## TASK TO CARRY OUT
Write out nothing except the lines running from the one containing "语句或包含控制流 (IF/CASE/WHILE) 语句的要求。已进行的修正应该覆盖了大部分，但需要再次确认。" to the last line of the data, exactly as they stand.
RECORDS SUPPLIED below:
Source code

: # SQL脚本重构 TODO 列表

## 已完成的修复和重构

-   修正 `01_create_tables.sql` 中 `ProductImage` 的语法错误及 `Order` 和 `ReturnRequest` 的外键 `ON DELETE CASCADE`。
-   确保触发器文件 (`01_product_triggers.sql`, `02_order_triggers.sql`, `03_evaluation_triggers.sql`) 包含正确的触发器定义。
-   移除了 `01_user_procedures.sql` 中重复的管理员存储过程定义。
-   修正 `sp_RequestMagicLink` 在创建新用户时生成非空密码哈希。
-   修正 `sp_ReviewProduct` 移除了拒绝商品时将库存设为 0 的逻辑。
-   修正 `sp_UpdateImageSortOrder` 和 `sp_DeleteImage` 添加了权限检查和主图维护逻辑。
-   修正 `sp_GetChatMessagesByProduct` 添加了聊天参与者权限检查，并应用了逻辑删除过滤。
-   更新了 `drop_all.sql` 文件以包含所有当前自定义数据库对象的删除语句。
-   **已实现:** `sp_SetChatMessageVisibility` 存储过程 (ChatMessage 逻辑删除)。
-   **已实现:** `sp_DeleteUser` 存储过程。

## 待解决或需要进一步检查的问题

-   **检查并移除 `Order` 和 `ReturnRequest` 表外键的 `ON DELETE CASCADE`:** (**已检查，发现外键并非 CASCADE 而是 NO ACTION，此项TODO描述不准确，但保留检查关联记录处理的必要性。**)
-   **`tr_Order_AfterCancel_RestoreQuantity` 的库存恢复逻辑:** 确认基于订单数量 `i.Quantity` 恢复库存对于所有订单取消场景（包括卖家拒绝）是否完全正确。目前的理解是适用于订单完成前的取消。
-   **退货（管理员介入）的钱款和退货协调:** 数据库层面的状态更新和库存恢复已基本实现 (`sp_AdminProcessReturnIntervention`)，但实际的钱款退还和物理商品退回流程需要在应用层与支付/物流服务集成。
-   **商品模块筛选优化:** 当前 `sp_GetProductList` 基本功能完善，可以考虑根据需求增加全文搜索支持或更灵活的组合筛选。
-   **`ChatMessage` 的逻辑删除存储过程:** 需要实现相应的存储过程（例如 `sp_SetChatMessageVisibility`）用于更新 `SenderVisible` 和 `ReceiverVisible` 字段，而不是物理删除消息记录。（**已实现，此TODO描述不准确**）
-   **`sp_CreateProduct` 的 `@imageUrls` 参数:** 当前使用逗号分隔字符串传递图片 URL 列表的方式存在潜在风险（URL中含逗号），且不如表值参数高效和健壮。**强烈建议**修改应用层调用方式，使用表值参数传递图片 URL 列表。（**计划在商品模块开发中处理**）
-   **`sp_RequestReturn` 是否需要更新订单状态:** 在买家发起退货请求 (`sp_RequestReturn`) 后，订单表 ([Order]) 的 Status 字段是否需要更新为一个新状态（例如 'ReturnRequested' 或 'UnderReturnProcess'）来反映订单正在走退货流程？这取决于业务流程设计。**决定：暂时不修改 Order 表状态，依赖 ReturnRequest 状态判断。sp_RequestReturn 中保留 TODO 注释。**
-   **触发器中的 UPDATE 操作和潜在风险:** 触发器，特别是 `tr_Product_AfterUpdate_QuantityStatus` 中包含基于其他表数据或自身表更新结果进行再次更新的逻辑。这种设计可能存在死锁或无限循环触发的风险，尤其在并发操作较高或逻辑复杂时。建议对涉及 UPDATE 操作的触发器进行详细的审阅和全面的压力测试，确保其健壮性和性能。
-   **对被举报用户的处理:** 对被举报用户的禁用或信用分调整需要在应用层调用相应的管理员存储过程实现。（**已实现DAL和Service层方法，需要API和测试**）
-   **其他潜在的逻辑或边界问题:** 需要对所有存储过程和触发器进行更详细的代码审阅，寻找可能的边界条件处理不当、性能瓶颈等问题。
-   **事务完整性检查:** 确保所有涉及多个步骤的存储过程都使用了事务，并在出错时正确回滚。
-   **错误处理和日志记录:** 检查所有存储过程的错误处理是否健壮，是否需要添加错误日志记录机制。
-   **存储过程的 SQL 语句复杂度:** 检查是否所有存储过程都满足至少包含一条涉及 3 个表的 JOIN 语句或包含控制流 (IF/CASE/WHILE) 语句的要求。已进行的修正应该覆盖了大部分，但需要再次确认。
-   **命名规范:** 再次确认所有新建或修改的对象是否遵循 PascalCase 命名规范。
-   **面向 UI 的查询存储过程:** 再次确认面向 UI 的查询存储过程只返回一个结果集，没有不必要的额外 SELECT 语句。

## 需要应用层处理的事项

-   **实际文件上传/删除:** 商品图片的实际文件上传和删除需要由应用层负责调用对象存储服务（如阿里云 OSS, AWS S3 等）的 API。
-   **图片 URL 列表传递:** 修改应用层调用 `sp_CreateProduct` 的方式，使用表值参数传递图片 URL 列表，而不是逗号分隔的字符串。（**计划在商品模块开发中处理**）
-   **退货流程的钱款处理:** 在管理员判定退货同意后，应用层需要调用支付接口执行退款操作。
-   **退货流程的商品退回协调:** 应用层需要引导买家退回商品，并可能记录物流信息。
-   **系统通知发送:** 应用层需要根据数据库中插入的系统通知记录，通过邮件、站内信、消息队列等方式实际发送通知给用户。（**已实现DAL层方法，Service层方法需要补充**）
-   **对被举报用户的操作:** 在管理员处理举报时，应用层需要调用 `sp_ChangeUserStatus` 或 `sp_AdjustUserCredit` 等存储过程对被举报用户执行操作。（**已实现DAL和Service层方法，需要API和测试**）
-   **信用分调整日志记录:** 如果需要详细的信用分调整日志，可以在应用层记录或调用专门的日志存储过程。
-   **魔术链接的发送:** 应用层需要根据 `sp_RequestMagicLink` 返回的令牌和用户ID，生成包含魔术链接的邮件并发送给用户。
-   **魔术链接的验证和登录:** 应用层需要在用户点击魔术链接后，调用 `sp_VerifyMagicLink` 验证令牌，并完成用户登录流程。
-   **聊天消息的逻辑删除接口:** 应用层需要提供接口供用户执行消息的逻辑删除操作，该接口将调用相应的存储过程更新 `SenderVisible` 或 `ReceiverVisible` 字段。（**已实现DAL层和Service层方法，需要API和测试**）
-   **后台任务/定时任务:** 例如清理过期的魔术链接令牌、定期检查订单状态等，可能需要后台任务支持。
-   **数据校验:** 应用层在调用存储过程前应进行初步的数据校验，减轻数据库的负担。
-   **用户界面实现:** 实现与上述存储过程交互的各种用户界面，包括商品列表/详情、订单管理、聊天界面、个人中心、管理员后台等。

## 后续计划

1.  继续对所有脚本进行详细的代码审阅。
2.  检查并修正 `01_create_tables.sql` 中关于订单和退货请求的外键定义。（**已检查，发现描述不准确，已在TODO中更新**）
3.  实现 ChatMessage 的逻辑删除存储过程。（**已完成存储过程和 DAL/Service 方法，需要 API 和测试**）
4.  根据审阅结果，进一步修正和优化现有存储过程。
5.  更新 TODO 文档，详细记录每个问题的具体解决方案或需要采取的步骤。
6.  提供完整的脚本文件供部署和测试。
End of RECORDS SUPPLIED.
## SOLUTION
-   **存储过程的 SQL 语句复杂度:** 检查是否所有存储过程都满足至少包含一条涉及 3 个表的 JOIN 语句或包含控制流 (IF/CASE/WHILE) 语句的要求。已进行的修正应该覆盖了大部分，但需要再次确认。
-   **命名规范:** 再次确认所有新建或修改的对象是否遵循 PascalCase 命名规范。
-   **面向 UI 的查询存储过程:** 再次确认面向 UI 的查询存储过程只返回一个结果集，没有不必要的额外 SELECT 语句。

## 需要应用层处理的事项

-   **实际文件上传/删除:** 商品图片的实际文件上传和删除需要由应用层负责调用对象存储服务（如阿里云 OSS, AWS S3 等）的 API。
-   **图片 URL 列表传递:** 修改应用层调用 `sp_CreateProduct` 的方式，使用表值参数传递图片 URL 列表，而不是逗号分隔的字符串。（**计划在商品模块开发中处理**）
-   **退货流程的钱款处理:** 在管理员判定退货同意后，应用层需要调用支付接口执行退款操作。
-   **退货流程的商品退回协调:** 应用层需要引导买家退回商品，并可能记录物流信息。
-   **系统通知发送:** 应用层需要根据数据库中插入的系统通知记录，通过邮件、站内信、消息队列等方式实际发送通知给用户。（**已实现DAL层方法，Service层方法需要补充**）
-   **对被举报用户的操作:** 在管理员处理举报时，应用层需要调用 `sp_ChangeUserStatus` 或 `sp_AdjustUserCredit` 等存储过程对被举报用户执行操作。（**已实现DAL和Service层方法，需要API和测试**）
-   **信用分调整日志记录:** 如果需要详细的信用分调整日志，可以在应用层记录或调用专门的日志存储过程。
-   **魔术链接的发送:** 应用层需要根据 `sp_RequestMagicLink` 返回的令牌和用户ID，生成包含魔术链接的邮件并发送给用户。
-   **魔术链接的验证和登录:** 应用层需要在用户点击魔术链接后，调用 `sp_VerifyMagicLink` 验证令牌，并完成用户登录流程。
-   **聊天消息的逻辑删除接口:** 应用层需要提供接口供用户执行消息的逻辑删除操作，该接口将调用相应的存储过程更新 `SenderVisible` 或 `ReceiverVisible` 字段。（**已实现DAL层和Service层方法，需要API和测试**）
-   **后台任务/定时任务:** 例如清理过期的魔术链接令牌、定期检查订单状态等，可能需要后台任务支持。
-   **数据校验:** 应用层在调用存储过程前应进行初步的数据校验，减轻数据库的负担。
-   **用户界面实现:** 实现与上述存储过程交互的各种用户界面，包括商品列表/详情、订单管理、聊天界面、个人中心、管理员后台等。

## 后续计划

1.  继续对所有脚本进行详细的代码审阅。
2.  检查并修正 `01_create_tables.sql` 中关于订单和退货请求的外键定义。（**已检查，发现描述不准确，已在TODO中更新**）
3.  实现 ChatMessage 的逻辑删除存储过程。（**已完成存储过程和 DAL/Service 方法，需要 API 和测试**）
4.  根据审阅结果，进一步修正和优化现有存储过程。
5.  更新 TODO 文档，详细记录每个问题的具体解决方案或需要采取的步骤。
6.  提供完整的脚本文件供部署和测试。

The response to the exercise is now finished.